▸ PROMPT
Below this line is a set of entries; quote exactly the lines from the line that contains "使用分支的方式，展示在 vscode 中完成一个" to the line that contains "1. 分析 RBAC 的数据结构", both lines included.

▸ Dataset entries
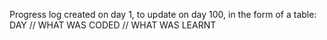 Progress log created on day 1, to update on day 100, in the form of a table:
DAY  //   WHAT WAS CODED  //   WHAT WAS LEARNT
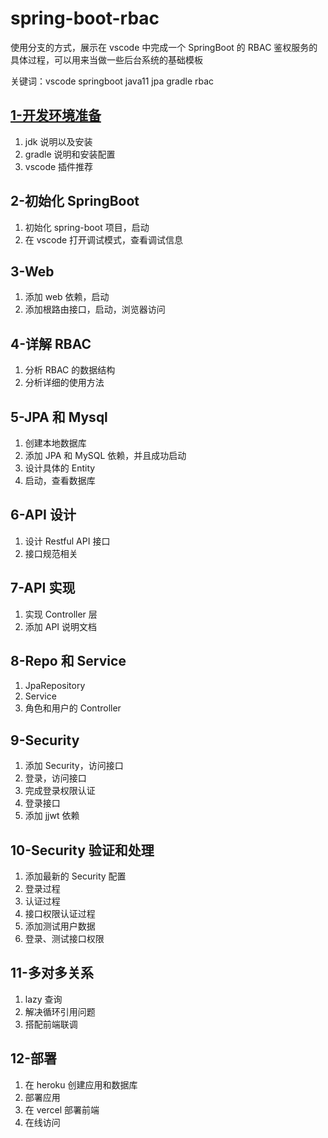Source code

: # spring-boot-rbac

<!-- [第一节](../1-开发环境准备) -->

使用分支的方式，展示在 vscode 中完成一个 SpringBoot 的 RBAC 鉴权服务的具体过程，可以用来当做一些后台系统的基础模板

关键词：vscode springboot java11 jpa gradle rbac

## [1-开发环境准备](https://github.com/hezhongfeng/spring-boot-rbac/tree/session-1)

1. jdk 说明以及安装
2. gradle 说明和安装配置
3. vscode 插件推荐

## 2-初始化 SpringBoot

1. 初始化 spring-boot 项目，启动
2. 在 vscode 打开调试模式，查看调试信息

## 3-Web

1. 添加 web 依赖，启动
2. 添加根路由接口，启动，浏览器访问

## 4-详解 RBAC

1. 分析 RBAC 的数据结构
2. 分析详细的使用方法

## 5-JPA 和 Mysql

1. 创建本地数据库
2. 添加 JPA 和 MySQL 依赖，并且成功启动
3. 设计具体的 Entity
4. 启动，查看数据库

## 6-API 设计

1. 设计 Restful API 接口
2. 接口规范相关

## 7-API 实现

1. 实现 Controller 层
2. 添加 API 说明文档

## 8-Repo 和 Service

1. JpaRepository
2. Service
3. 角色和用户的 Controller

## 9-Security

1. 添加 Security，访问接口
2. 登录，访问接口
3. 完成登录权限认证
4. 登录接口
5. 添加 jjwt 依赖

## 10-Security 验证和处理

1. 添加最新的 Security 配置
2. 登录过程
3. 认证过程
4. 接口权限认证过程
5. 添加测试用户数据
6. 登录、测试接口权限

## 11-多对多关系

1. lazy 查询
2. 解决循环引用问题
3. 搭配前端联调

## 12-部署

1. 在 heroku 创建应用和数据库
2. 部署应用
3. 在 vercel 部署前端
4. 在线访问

▸ OUTPUT OF THE EXERCISE
使用分支的方式，展示在 vscode 中完成一个 SpringBoot 的 RBAC 鉴权服务的具体过程，可以用来当做一些后台系统的基础模板

关键词：vscode springboot java11 jpa gradle rbac

## [1-开发环境准备](https://github.com/hezhongfeng/spring-boot-rbac/tree/session-1)

1. jdk 说明以及安装
2. gradle 说明和安装配置
3. vscode 插件推荐

## 2-初始化 SpringBoot

1. 初始化 spring-boot 项目，启动
2. 在 vscode 打开调试模式，查看调试信息

## 3-Web

1. 添加 web 依赖，启动
2. 添加根路由接口，启动，浏览器访问

## 4-详解 RBAC

1. 分析 RBAC 的数据结构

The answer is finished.